A pergunta é certamente mais fácil de pôr do que responder, pois vários poderão ser os factores equacionados, várias as culpas por atribuir, mas, para cúmulo de toda a questão, que a embrulha e coloca o presente debaixo da árvore, a resposta é curiosa e irreflectidamente dada pelos próprios jornalistas, a cada novo dia 1 de Abril. Partilho um segredo: publicar uma notícia-mentira no meio de todas as outras não é publicar uma mentira; é transformar em mentira todas as notícias do dia, é fazer do espaço público arena de areias movediças, pântano eloquente e talvez até sagaz, mas pântano ainda assim.
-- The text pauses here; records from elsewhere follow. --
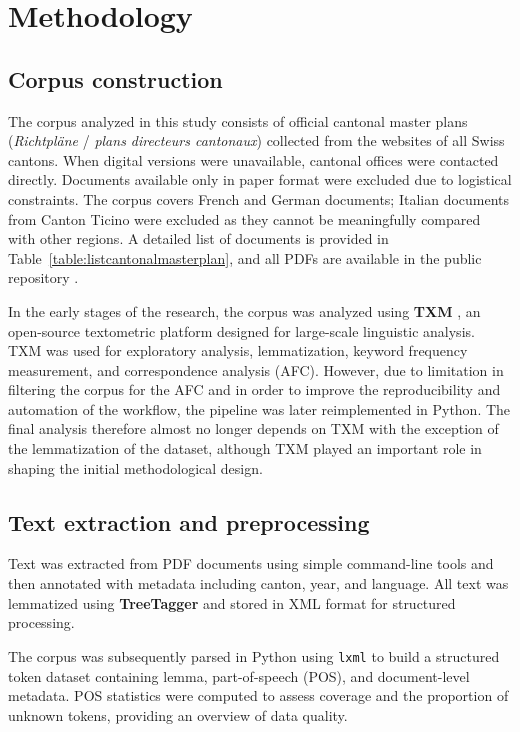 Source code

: \section{Methodology}

\subsection{Corpus construction}

The corpus analyzed in this study consists of official cantonal master plans (\textit{Richtpläne} / \textit{plans directeurs cantonaux}) collected from the websites of all Swiss cantons. When digital versions were unavailable, cantonal offices were contacted directly. Documents available only in paper format were excluded due to logistical constraints. The corpus covers French and German documents; Italian documents from Canton Ticino were excluded as they cannot be meaningfully compared with other regions. A detailed list of documents is provided in Table~\ref{table:listcantonalmasterplan}, and all PDFs are available in the public repository \cite{morand_nathmoswissspatialplanningtextometricanalysis_2025}.

In the early stages of the research, the corpus was analyzed using \textbf{TXM} \cite{serge_txm_2010}, an open-source textometric platform designed for large-scale linguistic analysis. TXM was used for exploratory analysis, lemmatization, keyword frequency measurement, and correspondence analysis (AFC). However, due to limitation in filtering the corpus for the AFC and in order to improve the reproducibility and automation of the workflow, the pipeline was later reimplemented in Python. The final analysis therefore almost no longer depends on TXM with the exception of the lemmatization of the dataset, although TXM played an important role in shaping the initial methodological design.

\subsection{Text extraction and preprocessing}

Text was extracted from PDF documents using simple command-line tools and then annotated with metadata including canton, year, and language. All text was lemmatized using \textbf{TreeTagger} \cite{schmid_improvements_1999} and stored in XML format for structured processing.


The corpus was subsequently parsed in Python using \texttt{lxml} to build a structured token dataset containing lemma, part-of-speech (POS), and document-level metadata. POS statistics were computed to assess coverage and the proportion of unknown tokens, providing an overview of data quality.

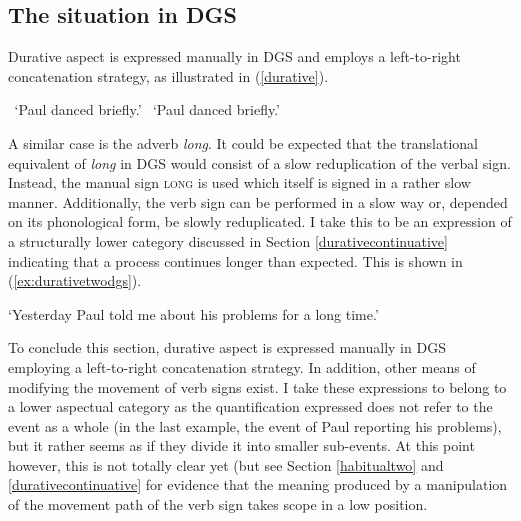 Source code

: \subsection{The situation in DGS}
Durative aspect is expressed manually in DGS and employs a left-to-right concatenation strategy, as illustrated in (\ref{durative}).

\begin{exe}
\ex\label{durative}\begin{xlist} 
\glt \textcolor{white}{?}`Paul danced briefly.' \label{ex:durativea}
\glt \textcolor{white}{?}`Paul danced briefly.' \label{ex:durativeb}
\end{xlist}
\end{exe} 

\noindent A similar case is the adverb \textit{long}. It could be expected that the translational equivalent of \textit{long} in DGS would consist of a slow reduplication of the verbal sign. Instead, the manual sign \textsc{long} is used which itself is signed in a rather slow manner. Additionally, the verb sign can be performed in a slow way or, depended on its phonological form, be slowly reduplicated. I take this to be an expression of a structurally lower category discussed in Section \ref{durativecontinuative} indicating that a process continues longer than expected. This is shown in (\ref{ex:durativetwodgs}).


\begin{exe}
\glt `Yesterday Paul told me about his problems for a long time.' \label{ex:durativetwodgs}
\end{exe} 

\noindent To conclude this section, durative aspect is expressed manually in DGS employing a left-to-right concatenation strategy. In addition, other means of modifying the movement of verb signs exist. I take these expressions to belong to a lower aspectual category as the quantification expressed does not refer to the event as a whole (in the last example, the event of Paul reporting his problems), but it rather seems as if they divide it into smaller sub-events. At this point however, this is not totally clear yet (but see Section \ref{habitualtwo} and \ref{durativecontinuative} for evidence that the meaning produced by a manipulation of the movement path of the verb sign takes scope in a low position.

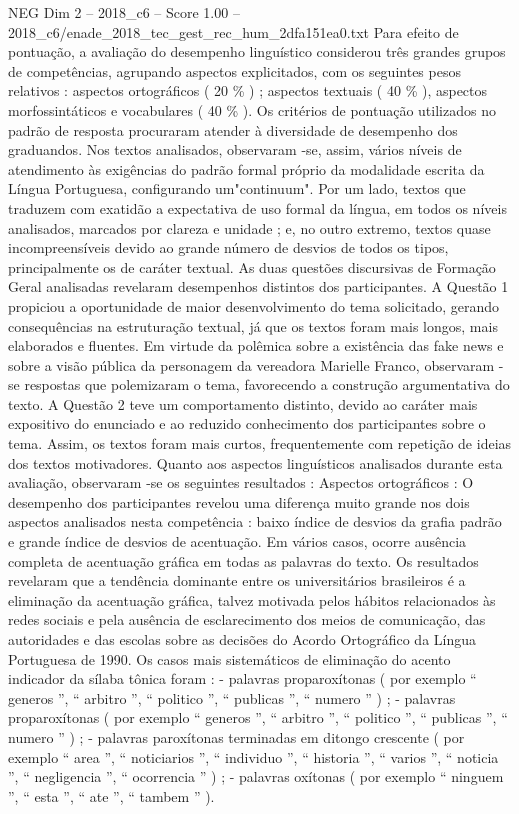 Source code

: \begin{textsample}{NEG Dim 2 – 2018\_c6 – Score 1.00 – 2018\_c6/enade\_2018\_tec\_gest\_rec\_hum\_2dfa151ea0.txt}
Para efeito de pontuação, a avaliação do desempenho linguístico considerou três grandes grupos de competências, agrupando aspectos explicitados, com os seguintes pesos relativos : aspectos ortográficos ( 20 \% ) ; aspectos textuais ( 40 \% ), aspectos morfossintáticos e vocabulares ( 40 \% ).
Os critérios de pontuação utilizados no padrão de resposta procuraram atender à diversidade de desempenho dos graduandos.
Nos textos analisados, observaram -se, assim, vários níveis de atendimento às exigências do padrão formal próprio da modalidade escrita da Língua Portuguesa, configurando um"continuum".
Por um lado, textos que traduzem com exatidão a expectativa de uso formal da língua, em todos os níveis analisados, marcados por clareza e unidade ; e, no outro extremo, textos quase incompreensíveis devido ao grande número de desvios de todos os tipos, principalmente os de caráter textual.
As duas questões discursivas de Formação Geral analisadas revelaram desempenhos distintos dos participantes.
A Questão 1 propiciou a oportunidade de maior desenvolvimento do tema solicitado, gerando consequências na estruturação textual, já que os textos foram mais longos, mais elaborados e fluentes.
Em virtude da polêmica sobre a existência das fake news e sobre a visão pública da personagem da vereadora Marielle Franco, observaram -se respostas que polemizaram o tema, favorecendo a construção argumentativa do texto.
A Questão 2 teve um comportamento distinto, devido ao caráter mais expositivo do enunciado e ao reduzido conhecimento dos participantes sobre o tema.
Assim, os textos foram mais curtos, frequentemente com repetição de ideias dos textos motivadores.
Quanto aos aspectos linguísticos analisados durante esta avaliação, observaram -se os seguintes resultados : Aspectos ortográficos : O desempenho dos participantes revelou uma diferença muito grande nos dois aspectos analisados nesta competência : baixo índice de desvios da grafia padrão e grande índice de desvios de acentuação.
Em vários casos, ocorre ausência completa de acentuação gráfica em todas as palavras do texto.
Os resultados revelaram que a tendência dominante entre os universitários brasileiros é a eliminação da acentuação gráfica, talvez motivada pelos hábitos relacionados às redes sociais e pela ausência de esclarecimento dos meios de comunicação, das autoridades e das escolas sobre as decisões do Acordo Ortográfico da Língua Portuguesa de 1990.
Os casos mais sistemáticos de eliminação do acento indicador da sílaba tônica foram : - palavras proparoxítonas ( por exemplo “ generos ”, “ arbitro ”, “ politico ”, “ publicas ”, “ numero ” ) ; - palavras proparoxítonas ( por exemplo “ generos ”, “ arbitro ”, “ politico ”, “ publicas ”, “ numero ” ) ; - palavras paroxítonas terminadas em ditongo crescente ( por exemplo “ area ”, “ noticiarios ”, “ individuo ”, “ historia ”, “ varios ”, “ noticia ”, “ negligencia ”, “ ocorrencia ” ) ; - palavras oxítonas ( por exemplo “ ninguem ”, “ esta ”, “ ate ”, “ tambem ” ).

\end{textsample}
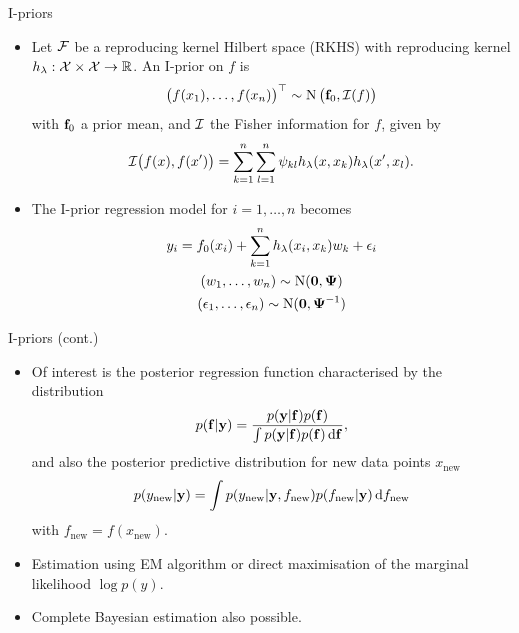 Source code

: \begin{frame}{I-priors}
  \vspace{-16pt}
  \begin{itemize}\setlength\itemsep{1em}
    \item Let ${\mathcal F}$ be a reproducing kernel Hilbert space (RKHS) with reproducing kernel $h_\lambda: {\mathcal X} \times {\mathcal X} \rightarrow \mathbb{R}$. An I-prior on $f$ is
    \[
      \big(f(x_1), \dots, f(x_n)\big)^\top \sim \operatorname{N}\big({\mathbf f}_0, {\mathcal I}(f)\big)
    \] 
    with ${\mathbf f}_0$ a prior mean, and ${\mathcal I}$ the Fisher information for $f$, given by
    \[
      {\mathcal I}\big(f(x), f(x')\big) = \sum_{k=1}^n\sum_{l=1}^n \psi_{kl} h_\lambda(x,x_k) h_\lambda(x',x_l).
    \]
    \item The I-prior regression model for $i = 1,\dots,n$ becomes
    \begin{align*}
      \begin{gathered}
        y_i = f_0(x_i) + \sum_{k=1}^n h_\lambda(x_i, x_k)w_k + \epsilon_i \\
        (w_1, \dots, w_n) \sim \operatorname{N}({\mathbf 0}, {\bm\Psi}) \\
        (\epsilon_1, \dots, \epsilon_n) \sim \operatorname{N}({\mathbf 0}, {\bm\Psi}^{-1})
      \end{gathered}    
    \end{align*}
  \end{itemize}
\end{frame}

\begin{frame}{I-priors (cont.)}
  \vspace{-5pt}
  \begin{itemize}\setlength\itemsep{0.8em}
    \item Of interest is the posterior regression function characterised by the distribution
    \[
      p({\mathbf f} | {\mathbf y} ) = \frac{p({\mathbf y} | {\mathbf f}) p({\mathbf f})}{\int p({\mathbf y} | {\mathbf f}) p({\mathbf f}) \, \text{d}{\mathbf f}},
    \]
    and also the posterior predictive distribution for new data points $x_{\text{new}}$
    \[
      p(y_{\text{new}} | {\mathbf y}) = \int p(y_{\text{new}} | {\mathbf y}, f_{\text{new}}) p(f_{\text{new}} | {\mathbf y} ) \, \text{d} f_{\text{new}}
    \]
    with $f_{\text{new}} = f(x_{\text{new}})$.
    \item Estimation using EM algorithm or direct maximisation of the marginal likelihood $\log p(y)$.
    \item Complete Bayesian estimation also possible.
  \end{itemize}
  \vspace{5pt}
\end{frame}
A partir do momento em que um jornal partilha uma mentira, tudo aquilo que escreve pode então ser mentira — e tudo passa por ela, reduzido à sua possibilidade grosseira — e então já não é sequer certo que seja um jornal aquilo que lemos.

E a situação é mais gravosa porque, habitualmente, ainda confiamos nos jornais — baluarte sobrevivendo às saraivadas a que o slow que dançam com a política e com as empresas os vai expondo –, assim como confiávamos nos bancos, como íamos confiando nas instituições europeias e como, enfim, íamos acreditando, ainda que apenas ligeiramente e com a deferência necessária, nos nossos governos. Mas o que fazem os jornais? Com uma mão-cheia de caracteres, zás!, atiram pelo cano um trunfo na fase mais delicada do jogo.

Se, em propaganda, uma «Grande Mentira» acaba por ser tomada pela verdade por ser repetida vezes bastantes, aos jornais basta dizê-la uma vez. Tal é a sua força, tal é o depósito de confiança que fazemos neles. E tal é o perigo. Uma vez a mentira dita basta para conspurcar todas as verdades, torná-las dúbias e pô-las em xeque, da mesma maneira como uma cápsula de cianeto dentro de um saco de arroz chega para tornar todo o saco nocivo, ameaçador, assustador e impossível de aceitar.